TASK ITEM: Where a line in the entries below contains the word "depends", it counts; give the total by itself.

RECORDS TO USE:
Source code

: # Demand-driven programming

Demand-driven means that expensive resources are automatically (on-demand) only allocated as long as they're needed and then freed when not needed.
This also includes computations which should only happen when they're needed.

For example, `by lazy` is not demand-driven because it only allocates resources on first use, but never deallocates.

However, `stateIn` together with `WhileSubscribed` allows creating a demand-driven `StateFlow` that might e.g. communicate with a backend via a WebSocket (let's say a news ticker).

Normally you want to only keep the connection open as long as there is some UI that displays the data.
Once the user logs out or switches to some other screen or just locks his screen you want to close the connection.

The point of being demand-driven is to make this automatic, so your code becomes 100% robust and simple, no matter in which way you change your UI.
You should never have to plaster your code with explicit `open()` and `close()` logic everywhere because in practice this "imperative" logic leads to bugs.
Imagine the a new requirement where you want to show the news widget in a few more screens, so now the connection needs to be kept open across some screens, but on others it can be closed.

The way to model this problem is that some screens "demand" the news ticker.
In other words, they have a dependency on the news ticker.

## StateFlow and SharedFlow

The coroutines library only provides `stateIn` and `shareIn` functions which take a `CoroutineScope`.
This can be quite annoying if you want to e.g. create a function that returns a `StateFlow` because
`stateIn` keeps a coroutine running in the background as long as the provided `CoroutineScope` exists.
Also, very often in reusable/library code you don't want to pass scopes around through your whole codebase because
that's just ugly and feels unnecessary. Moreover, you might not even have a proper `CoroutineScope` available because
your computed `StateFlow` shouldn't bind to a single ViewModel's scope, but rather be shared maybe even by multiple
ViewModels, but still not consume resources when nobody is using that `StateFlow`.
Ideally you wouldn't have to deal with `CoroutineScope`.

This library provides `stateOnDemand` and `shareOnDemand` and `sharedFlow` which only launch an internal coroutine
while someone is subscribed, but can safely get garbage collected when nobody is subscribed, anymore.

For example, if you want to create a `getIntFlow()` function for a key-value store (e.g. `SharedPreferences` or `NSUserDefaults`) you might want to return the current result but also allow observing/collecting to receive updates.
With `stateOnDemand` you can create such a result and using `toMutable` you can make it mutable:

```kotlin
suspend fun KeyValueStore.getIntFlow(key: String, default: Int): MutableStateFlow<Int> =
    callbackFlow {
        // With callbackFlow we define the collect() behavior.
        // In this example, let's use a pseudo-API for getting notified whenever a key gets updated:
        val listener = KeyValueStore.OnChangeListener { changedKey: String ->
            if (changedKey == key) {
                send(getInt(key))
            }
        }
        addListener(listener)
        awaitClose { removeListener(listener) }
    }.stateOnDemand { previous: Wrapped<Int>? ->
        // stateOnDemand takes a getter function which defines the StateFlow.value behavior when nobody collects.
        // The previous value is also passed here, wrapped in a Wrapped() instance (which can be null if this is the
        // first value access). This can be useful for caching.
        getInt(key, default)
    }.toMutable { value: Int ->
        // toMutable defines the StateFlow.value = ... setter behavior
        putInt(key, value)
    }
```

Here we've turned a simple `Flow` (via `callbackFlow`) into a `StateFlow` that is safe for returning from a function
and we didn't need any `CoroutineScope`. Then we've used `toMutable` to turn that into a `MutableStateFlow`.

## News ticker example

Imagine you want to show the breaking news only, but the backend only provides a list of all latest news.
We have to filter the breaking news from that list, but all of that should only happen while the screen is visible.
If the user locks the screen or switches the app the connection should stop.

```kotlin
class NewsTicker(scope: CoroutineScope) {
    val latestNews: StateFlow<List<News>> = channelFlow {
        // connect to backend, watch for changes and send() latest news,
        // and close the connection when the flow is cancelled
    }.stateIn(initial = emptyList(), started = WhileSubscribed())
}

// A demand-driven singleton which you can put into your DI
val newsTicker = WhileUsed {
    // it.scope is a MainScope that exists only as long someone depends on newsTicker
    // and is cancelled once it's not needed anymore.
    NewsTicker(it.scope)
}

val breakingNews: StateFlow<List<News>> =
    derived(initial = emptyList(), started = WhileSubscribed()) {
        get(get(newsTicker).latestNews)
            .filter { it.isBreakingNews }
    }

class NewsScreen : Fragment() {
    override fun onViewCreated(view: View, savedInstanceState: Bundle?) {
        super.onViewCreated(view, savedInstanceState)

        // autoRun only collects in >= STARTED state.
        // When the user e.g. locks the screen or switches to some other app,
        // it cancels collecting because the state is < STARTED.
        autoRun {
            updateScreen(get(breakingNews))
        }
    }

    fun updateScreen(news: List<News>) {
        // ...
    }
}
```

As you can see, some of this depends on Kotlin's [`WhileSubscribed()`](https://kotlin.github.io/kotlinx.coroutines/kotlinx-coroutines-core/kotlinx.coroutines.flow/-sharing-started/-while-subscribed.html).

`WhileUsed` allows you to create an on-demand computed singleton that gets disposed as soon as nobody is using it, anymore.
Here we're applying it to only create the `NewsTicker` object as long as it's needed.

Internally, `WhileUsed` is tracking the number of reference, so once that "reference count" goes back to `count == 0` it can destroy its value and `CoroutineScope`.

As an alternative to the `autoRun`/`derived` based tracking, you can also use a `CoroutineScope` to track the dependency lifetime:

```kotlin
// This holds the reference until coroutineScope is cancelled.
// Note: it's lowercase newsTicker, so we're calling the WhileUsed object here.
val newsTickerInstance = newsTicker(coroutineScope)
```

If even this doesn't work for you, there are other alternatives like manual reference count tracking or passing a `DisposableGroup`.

ANSWER TO THE EXERCISE: 2